Thursday, July 8, 2010

DAY FOUR

It's been four days without food (no smoothies, today). I was invited to work out again, I jumped on our trampoline with the kids, and played in the playoffs for our softball league. Three catches in the outfield (one snowcone catch in the last inning) three hits and a WIN! How do I celebrate? Take the four kids to get some ice-cream. After just an orange juice and tea diet today, it was hard to watch. Earlier in the day, my Emma came up to me and waved a bread stick under my nose and asked me to eat it with her. Hot Bread is probably the greatest temptation to anyone who is fasting.
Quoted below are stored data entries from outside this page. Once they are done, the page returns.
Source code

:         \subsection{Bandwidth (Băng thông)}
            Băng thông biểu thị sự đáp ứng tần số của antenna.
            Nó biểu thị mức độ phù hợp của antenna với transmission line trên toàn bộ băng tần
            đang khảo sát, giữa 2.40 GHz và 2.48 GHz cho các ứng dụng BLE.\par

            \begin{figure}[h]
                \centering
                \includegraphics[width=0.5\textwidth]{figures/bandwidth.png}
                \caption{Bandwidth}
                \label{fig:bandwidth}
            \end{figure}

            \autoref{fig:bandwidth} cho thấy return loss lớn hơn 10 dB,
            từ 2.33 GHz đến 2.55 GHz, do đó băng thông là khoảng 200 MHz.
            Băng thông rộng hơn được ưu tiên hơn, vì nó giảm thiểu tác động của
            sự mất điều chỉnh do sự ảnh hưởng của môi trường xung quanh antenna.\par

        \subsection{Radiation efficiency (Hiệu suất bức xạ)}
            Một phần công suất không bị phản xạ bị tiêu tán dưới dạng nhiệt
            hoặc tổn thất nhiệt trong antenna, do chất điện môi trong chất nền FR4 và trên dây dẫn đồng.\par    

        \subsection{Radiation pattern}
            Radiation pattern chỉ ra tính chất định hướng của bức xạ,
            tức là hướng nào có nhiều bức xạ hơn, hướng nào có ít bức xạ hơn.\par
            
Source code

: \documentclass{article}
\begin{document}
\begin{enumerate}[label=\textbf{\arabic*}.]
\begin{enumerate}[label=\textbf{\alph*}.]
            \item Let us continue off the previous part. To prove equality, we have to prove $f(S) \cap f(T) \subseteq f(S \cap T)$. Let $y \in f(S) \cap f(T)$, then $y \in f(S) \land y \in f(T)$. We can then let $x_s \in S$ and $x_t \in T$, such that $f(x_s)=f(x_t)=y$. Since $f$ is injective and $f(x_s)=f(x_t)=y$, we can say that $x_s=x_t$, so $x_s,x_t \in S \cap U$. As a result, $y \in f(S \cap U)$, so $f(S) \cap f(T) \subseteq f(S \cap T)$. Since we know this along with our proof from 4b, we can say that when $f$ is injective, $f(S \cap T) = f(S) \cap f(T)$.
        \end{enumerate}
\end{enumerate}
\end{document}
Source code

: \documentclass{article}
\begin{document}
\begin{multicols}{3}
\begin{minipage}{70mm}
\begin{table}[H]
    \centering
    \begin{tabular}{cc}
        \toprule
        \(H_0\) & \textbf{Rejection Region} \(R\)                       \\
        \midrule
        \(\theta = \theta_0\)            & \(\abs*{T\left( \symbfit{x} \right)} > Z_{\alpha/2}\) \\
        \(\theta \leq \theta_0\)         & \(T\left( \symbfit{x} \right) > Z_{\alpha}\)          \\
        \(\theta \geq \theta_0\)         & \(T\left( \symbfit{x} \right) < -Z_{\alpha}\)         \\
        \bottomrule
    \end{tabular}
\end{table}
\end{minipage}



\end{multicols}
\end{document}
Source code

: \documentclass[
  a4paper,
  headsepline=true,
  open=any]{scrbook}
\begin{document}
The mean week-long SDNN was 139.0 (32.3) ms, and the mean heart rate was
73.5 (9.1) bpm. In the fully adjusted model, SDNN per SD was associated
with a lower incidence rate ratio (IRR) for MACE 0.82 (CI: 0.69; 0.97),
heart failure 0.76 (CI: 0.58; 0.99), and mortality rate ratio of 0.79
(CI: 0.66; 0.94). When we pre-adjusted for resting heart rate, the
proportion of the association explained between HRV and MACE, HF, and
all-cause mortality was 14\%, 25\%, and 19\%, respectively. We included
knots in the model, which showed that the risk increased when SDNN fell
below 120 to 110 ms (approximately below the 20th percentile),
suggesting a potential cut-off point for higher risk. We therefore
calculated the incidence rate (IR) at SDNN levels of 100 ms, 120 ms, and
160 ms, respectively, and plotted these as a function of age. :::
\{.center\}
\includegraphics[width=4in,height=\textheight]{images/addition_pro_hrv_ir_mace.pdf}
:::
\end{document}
So here are my two epiphanies today.

First of all, I've learned God is real. I know that seems very simplistic, but whether you've just met Him, or you've been to seminary and are now 41, we all have doubts. Not that we'd verbalize it, but every sin is a doubt: a doubt that you'll get caught, a doubt that God sees, and a doubt that there will be consequences. Fasting is very personal. Not many know (I think three people total), and if I wanted to cheat, it would be easy. I could go to the kitchen right now and make my famous brownie mix. I don't cook it, I just eat it . . . the whole thing. My gluttony doesn't show (thanks metabolism) and the three people would never find out. So why keep going? I have no idea when this fast will end; I suspect it will be after I "get it" whatever "it" is. But until then, the only reason to keep going is that God is real. I am reminded on a minute to minute basis that God is watching. My lust for food is constant, but God is real. Because He is, I must keep my commitment to Him simply out of love for a real and living God. This has increased my faith amazingly. Why would I sin in word or deed when God is real? My doubts are decreasing with every hour of my fast.

Secondly, there is a direct answer to prayer that I am experiencing every day. I asked for strength and will power and I have received both. There are many times during the day (actually right now) when I can honestly say, I am not hungry. I am unsettled in my stomach and I'm weaker than normal, but I'm satiated. I actually feel really good right now (maybe it's the softball game win), but I'm wondering when the real pain sets in. Hmmm, maybe tomorrow, I'd better not get too cocky.

So God is good! He answers prayer for strength and discipline, and He is proving Himself more and more real to me. That would be enough to make all of this worth while, but I know that there is more. I won't quit until I find out what that is.